# Multi Species Fish Pics



## Fonzie (Nov 5, 2003)

Here I am with a decent cat from one of the cooling lakes near Chicago.










My buddy with a real nice Blue from a different cooling lake.










Me again with a fatty from a Southern Wisconsin lake.










Da Fonz


----------



## cowgirlone (May 9, 2002)

Those are NICE!


----------



## Hears The Water (Aug 2, 2002)

Woah!!! nice fish! I am now suffering from fish envy! *grin*
God bless you and yours
Debbie


----------



## Fonzie (Nov 5, 2003)

Sorry the pics are so huge.
I've posted pics from photobucket on other sites and they always end up sized correctly.

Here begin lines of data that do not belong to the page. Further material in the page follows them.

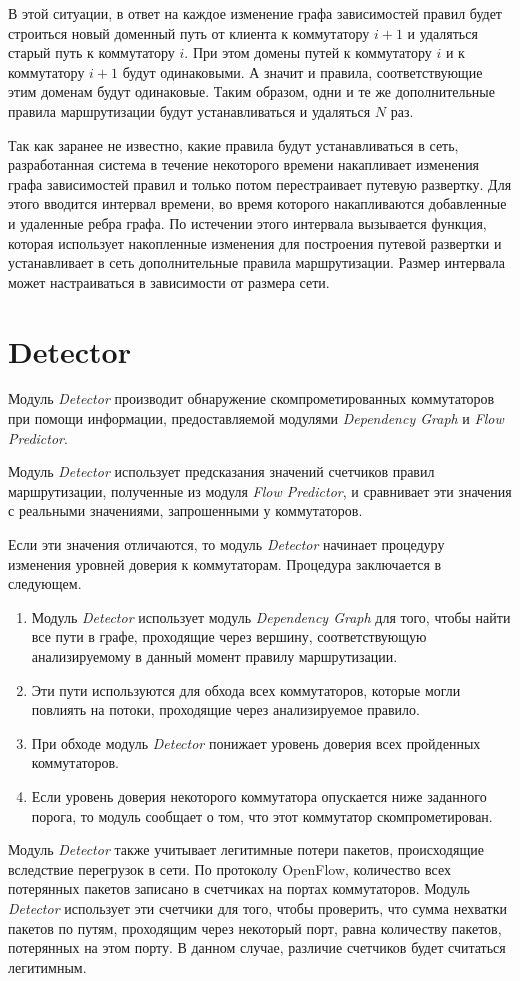 \documentclass[../thesis.tex]{subfiles}
\begin{document}
В этой ситуации, в ответ на каждое изменение графа зависимостей правил будет строиться новый доменный путь от клиента к коммутатору $i+1$ и удаляться старый путь к коммутатору $i$.
При этом домены путей к коммутатору $i$ и к коммутатору $i+1$ будут одинаковыми.
А значит и правила, соответствующие этим доменам будут одинаковые.
Таким образом, одни и те же дополнительные правила маршрутизации будут устанавливаться и удаляться $N$ раз.

Так как заранее не известно, какие правила будут устанавливаться в сеть, разработанная система в течение некоторого времени накапливает изменения графа зависимостей правил и только потом перестраивает путевую развертку.
Для этого вводится интервал времени, во время которого накапливаются добавленные и удаленные ребра графа.
По истечении этого интервала вызывается функция, которая использует накопленные изменения для построения путевой развертки и устанавливает в сеть дополнительные правила маршрутизации.
Размер интервала может настраиваться в зависимости от размера сети.

\section{Detector}

Модуль \textit{Detector} производит обнаружение скомпрометированных коммутаторов при помощи информации, предоставляемой модулями \textit{Dependency Graph} и \textit{Flow Predictor}.

Модуль \textit{Detector} использует предсказания значений счетчиков правил маршрутизации, полученные из модуля \textit{Flow Predictor}, и сравнивает эти значения с реальными значениями, запрошенными у коммутаторов.

Если эти значения отличаются, то модуль \textit{Detector} начинает процедуру изменения уровней доверия к коммутаторам.
Процедура заключается в следующем.
\begin{enumerate}
\item Модуль \textit{Detector} использует модуль \textit{Dependency Graph} для того, чтобы найти все пути в графе, проходящие через вершину, соответствующую анализируемому в данный момент правилу маршрутизации.
\item Эти пути используются для обхода всех коммутаторов, которые могли повлиять на потоки, проходящие через анализируемое правило.
\item При обходе модуль \textit{Detector} понижает уровень доверия всех пройденных коммутаторов.
\item Если уровень доверия некоторого коммутатора опускается ниже заданного порога, то модуль сообщает о том, что этот коммутатор скомпрометирован.
\end{enumerate}

Модуль \textit{Detector} также учитывает легитимные потери пакетов, происходящие вследствие перегрузок в сети.
По протоколу OpenFlow, количество всех потерянных пакетов записано в счетчиках на портах коммутаторов.
Модуль \textit{Detector} использует эти счетчики для того, чтобы проверить, что сумма нехватки пакетов по путям, проходящим через некоторый порт, равна количеству пакетов, потерянных на этом порту.
В данном случае, различие счетчиков будет считаться легитимным.
\end{document}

I wonder if it's a HT issue.

Da Fonz


----------



## Guest (Sep 4, 2006)

Wow! Those are nice. Just wondering if the fish are wormy from those cooling lakes. We have a few of them down here at the electric power companies and you can catch bass by the 100's in the winter time. Only thing is, is that they are so wormy that they don't look very palatable.


----------



## Fonzie (Nov 5, 2003)

r.h. I've read your posts for quite a while on HT. 
Would you explain to me what you mean by "wormy"? Do you mean some sort of parasite that effects the flesh of a fish that makes it unpalatable?
This particular cooling lake {heidecke lake} was oil-fired and non nuclear...so no funny growths that would freak a person out.

Da Fonz


----------



## MERRYMEDIC (Nov 24, 2005)

Fonzie said:


> r.h. I've read your posts for quite a while on HT.
> Would you explain to me what you mean by "wormy"? Do you mean some sort of parasite that effects the flesh of a fish that makes it unpalatable?
> This particular cooling lake {heidecke lake} was oil-fired and non nuclear...so no funny growths that would freak a person out.
> 
> Da Fonz


Fish caught out of ponds here in Oklahoma in the summer have actual worms in them. You can see them in between the ribs in the fins. They look like quarter inch long maggots. Kinda gross, but they are not found in the winter.


----------



## jessin (Aug 25, 2005)

cool fish!!!


----------